Однако Лиечка присела лишь на самый краешек кресла. Мне хотелось сказать ей что-нибудь задушевное, но я совершенно разучился это делать. Да и с чего начать?
– А если бы ты в школу не ходила, чем бы ты занималась? – никак не удавалось мне съехать с наметившейся колеи.
– Телевизоххг бы смотххгела. – Она уже говорила почти свободно.
– А что-нибудь о России вам в школе рассказывают? – Мне и вправду было интересно, что сохранилось от прежнего фантома – уж черного там или розового.
– Ххгассказывают. В Ххгоссии были большевики и меньшевики.

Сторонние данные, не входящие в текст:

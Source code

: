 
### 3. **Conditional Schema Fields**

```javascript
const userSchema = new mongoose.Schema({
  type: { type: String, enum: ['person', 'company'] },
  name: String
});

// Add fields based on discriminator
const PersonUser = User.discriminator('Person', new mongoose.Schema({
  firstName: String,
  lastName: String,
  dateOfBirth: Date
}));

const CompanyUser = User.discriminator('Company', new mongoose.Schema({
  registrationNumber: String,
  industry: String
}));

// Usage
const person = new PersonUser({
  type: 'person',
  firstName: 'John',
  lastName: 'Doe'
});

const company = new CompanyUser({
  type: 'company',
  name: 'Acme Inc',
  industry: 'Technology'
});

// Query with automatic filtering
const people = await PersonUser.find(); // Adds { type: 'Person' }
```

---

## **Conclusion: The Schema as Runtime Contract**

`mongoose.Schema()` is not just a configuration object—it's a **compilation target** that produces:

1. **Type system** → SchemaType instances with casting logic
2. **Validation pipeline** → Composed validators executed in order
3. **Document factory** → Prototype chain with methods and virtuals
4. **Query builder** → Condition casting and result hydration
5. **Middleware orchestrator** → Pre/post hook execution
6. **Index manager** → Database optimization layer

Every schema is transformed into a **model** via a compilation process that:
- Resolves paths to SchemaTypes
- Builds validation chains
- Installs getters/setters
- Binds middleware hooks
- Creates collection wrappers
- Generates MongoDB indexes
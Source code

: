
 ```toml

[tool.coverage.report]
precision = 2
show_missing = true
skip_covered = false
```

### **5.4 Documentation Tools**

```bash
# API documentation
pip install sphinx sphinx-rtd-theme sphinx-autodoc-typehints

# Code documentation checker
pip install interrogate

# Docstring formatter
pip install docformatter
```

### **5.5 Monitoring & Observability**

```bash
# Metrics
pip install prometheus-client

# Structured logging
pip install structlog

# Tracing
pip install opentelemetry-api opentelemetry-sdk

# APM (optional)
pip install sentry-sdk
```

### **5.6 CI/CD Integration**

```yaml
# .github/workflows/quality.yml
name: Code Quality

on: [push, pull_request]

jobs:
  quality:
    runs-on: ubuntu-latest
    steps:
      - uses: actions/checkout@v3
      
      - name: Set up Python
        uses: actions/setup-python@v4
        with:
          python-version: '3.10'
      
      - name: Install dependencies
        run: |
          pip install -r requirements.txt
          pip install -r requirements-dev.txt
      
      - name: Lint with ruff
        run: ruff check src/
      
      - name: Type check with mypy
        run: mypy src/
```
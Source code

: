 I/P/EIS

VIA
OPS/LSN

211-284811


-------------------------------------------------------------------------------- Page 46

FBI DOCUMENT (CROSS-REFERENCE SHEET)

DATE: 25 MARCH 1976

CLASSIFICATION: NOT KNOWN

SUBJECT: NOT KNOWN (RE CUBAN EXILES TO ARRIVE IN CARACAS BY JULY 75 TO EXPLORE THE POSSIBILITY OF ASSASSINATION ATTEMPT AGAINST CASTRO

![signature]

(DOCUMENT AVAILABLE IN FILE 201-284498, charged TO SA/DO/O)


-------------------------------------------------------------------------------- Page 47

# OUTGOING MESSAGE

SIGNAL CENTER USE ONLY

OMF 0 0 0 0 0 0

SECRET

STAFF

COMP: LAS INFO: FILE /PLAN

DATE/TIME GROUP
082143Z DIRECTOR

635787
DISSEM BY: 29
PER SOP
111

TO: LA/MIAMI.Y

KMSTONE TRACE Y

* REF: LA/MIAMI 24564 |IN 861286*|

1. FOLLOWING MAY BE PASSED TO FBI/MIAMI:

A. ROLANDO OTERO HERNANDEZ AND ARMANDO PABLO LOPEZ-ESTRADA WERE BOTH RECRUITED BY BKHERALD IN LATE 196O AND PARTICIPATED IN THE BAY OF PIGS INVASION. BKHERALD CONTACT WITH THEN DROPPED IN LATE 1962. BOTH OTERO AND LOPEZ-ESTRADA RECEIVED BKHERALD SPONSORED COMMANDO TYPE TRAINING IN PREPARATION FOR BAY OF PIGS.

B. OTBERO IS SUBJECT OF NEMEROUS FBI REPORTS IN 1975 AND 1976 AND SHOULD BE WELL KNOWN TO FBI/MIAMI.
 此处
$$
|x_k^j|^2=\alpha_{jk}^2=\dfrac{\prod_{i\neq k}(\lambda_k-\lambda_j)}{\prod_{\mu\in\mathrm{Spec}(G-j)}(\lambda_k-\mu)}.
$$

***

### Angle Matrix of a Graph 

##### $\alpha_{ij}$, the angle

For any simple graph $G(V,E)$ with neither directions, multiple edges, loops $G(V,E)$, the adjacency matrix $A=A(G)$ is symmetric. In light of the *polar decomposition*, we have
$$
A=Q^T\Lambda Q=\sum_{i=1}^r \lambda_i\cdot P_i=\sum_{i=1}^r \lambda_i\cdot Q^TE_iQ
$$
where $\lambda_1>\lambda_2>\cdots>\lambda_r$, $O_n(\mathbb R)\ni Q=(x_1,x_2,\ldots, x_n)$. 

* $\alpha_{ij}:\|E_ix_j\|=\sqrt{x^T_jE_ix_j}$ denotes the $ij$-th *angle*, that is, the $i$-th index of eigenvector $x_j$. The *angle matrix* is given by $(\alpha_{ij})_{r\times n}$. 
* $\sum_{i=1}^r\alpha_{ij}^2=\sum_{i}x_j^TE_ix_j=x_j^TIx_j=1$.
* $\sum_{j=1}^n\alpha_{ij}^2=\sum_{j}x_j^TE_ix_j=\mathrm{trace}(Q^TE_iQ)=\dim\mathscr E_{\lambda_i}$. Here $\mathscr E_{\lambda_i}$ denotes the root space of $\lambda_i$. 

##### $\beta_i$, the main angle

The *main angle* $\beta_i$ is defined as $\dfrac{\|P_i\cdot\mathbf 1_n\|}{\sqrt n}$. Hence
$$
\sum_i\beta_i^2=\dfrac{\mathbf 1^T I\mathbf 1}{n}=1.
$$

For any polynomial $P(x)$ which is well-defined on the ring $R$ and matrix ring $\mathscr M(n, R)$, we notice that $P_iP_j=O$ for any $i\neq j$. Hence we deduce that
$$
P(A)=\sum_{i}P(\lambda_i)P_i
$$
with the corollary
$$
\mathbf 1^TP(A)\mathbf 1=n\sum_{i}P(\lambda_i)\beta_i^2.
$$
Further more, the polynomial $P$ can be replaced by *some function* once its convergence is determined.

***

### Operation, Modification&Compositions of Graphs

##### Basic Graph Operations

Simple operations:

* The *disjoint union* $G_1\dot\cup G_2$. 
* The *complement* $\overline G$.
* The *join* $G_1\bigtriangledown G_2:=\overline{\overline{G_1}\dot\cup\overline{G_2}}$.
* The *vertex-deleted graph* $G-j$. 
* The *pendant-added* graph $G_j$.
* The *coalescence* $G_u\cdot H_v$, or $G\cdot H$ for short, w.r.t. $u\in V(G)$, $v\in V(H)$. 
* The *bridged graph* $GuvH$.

Большевики хотели воевать, а меньшевики хотели, чтоб было тихо.
– С кем хотели воевать?
– Чтобы пххогнать коххголя. Сначала большевиков было много, потом мало, потом опять много. – Для наглядности она изобразила руками сначала большой арбуз, потом маленький, потом снова большой.
– Лия, ну что ты говоришь глупости? – ласково укорила ее
Марианна, грустно любуясь ею.
– Нам так учительница показывала – много, мало, потом опять много. – Лия обиженно изобразила прежние арбузы.
– А чего хотели большевики? – полюбопытствовал я.
– Они хотели все ххгазделить поххговну. Чтобы каждый человек стаххгался, как может, и получал все, что ему нужно.
– Ну, и получилось у них?
– Да. Только люди стали плохо ххгаботать. Кххгестьяне начали сжигать свои поля и убивать своих звеххгей.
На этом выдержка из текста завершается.